(Provided information Opens)

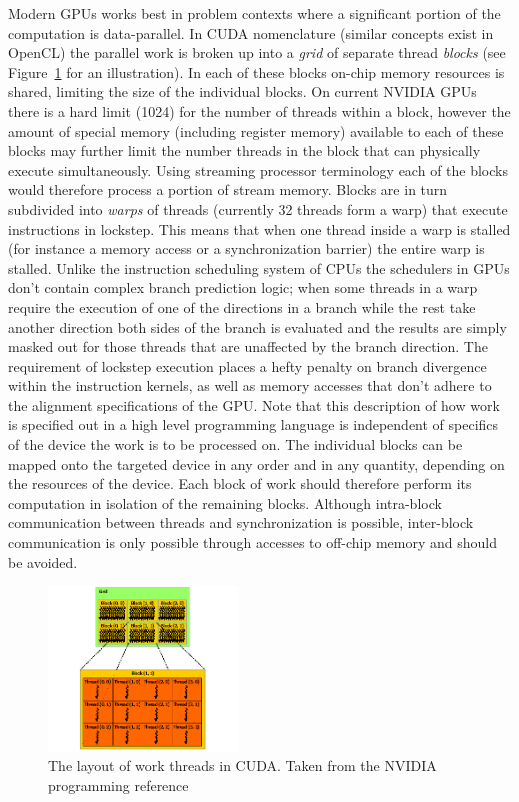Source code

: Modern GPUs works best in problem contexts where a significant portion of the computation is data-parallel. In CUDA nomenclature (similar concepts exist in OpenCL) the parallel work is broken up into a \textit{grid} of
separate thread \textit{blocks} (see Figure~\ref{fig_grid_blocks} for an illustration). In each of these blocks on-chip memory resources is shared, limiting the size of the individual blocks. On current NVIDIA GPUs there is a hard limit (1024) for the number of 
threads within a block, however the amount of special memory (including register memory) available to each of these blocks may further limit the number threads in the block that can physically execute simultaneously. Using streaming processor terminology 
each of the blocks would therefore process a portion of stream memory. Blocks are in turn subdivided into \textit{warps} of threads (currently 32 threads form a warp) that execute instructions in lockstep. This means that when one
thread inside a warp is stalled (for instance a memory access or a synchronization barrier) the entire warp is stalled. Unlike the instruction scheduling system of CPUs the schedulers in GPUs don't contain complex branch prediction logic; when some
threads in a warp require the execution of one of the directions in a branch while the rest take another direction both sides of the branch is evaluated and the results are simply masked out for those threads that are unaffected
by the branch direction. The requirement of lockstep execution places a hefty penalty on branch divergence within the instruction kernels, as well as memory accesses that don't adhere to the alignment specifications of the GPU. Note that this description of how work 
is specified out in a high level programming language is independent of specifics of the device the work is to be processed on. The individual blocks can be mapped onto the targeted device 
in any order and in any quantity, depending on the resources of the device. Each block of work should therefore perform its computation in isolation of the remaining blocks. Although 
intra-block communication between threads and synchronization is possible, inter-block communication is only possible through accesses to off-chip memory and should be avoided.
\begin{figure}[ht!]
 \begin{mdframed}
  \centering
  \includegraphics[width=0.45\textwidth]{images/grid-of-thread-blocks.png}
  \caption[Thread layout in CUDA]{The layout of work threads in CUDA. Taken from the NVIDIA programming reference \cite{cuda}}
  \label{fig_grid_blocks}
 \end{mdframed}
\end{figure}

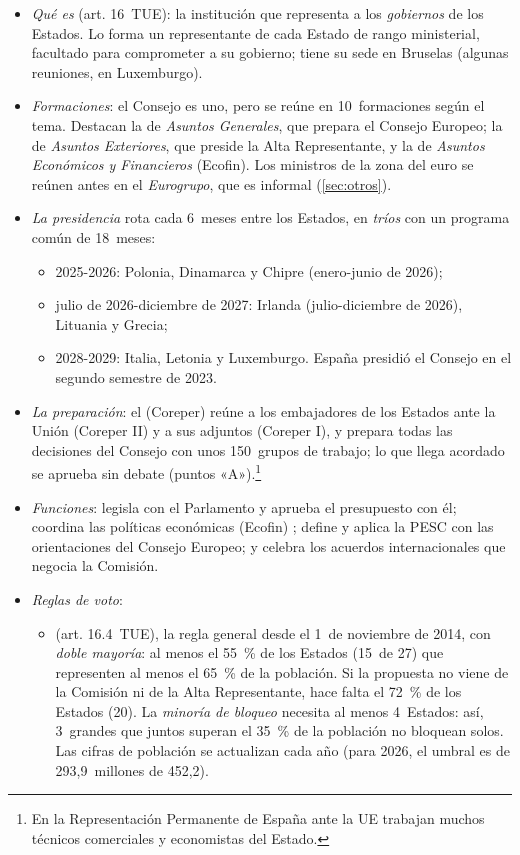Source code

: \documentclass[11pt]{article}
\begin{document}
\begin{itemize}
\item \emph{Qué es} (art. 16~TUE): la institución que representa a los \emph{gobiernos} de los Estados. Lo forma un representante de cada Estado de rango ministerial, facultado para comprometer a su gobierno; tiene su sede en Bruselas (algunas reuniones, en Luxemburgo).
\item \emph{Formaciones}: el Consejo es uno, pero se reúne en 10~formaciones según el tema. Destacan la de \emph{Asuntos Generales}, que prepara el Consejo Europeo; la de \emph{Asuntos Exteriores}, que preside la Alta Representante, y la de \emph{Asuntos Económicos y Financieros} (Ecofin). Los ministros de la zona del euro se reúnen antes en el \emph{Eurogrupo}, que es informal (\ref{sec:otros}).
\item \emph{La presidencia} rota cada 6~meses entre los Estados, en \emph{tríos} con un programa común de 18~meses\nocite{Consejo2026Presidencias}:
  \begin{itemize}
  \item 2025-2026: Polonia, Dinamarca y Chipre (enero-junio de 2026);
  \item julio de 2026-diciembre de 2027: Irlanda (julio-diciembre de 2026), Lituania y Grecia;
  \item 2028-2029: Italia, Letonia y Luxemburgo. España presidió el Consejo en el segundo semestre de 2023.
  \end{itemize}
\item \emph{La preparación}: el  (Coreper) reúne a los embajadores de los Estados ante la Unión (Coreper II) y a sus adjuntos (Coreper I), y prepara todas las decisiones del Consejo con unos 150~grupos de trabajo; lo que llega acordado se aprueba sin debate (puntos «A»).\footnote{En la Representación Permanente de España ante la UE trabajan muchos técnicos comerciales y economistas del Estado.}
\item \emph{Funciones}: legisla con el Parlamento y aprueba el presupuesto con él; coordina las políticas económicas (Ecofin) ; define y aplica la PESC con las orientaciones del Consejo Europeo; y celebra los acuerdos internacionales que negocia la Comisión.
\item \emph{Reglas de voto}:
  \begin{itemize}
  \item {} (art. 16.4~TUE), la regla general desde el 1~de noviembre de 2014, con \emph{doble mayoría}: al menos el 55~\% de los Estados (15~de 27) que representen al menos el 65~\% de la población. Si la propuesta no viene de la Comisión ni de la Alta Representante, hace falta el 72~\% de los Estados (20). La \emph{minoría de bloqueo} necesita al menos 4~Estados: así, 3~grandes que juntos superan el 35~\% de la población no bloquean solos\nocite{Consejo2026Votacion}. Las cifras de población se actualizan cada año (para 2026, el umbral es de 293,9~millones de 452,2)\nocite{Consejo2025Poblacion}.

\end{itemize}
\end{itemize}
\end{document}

(Provided information Closes)

Figure out the number of lines above in which the string "Comisión" appears. Only the number should be given.

-- Completed exercise --
2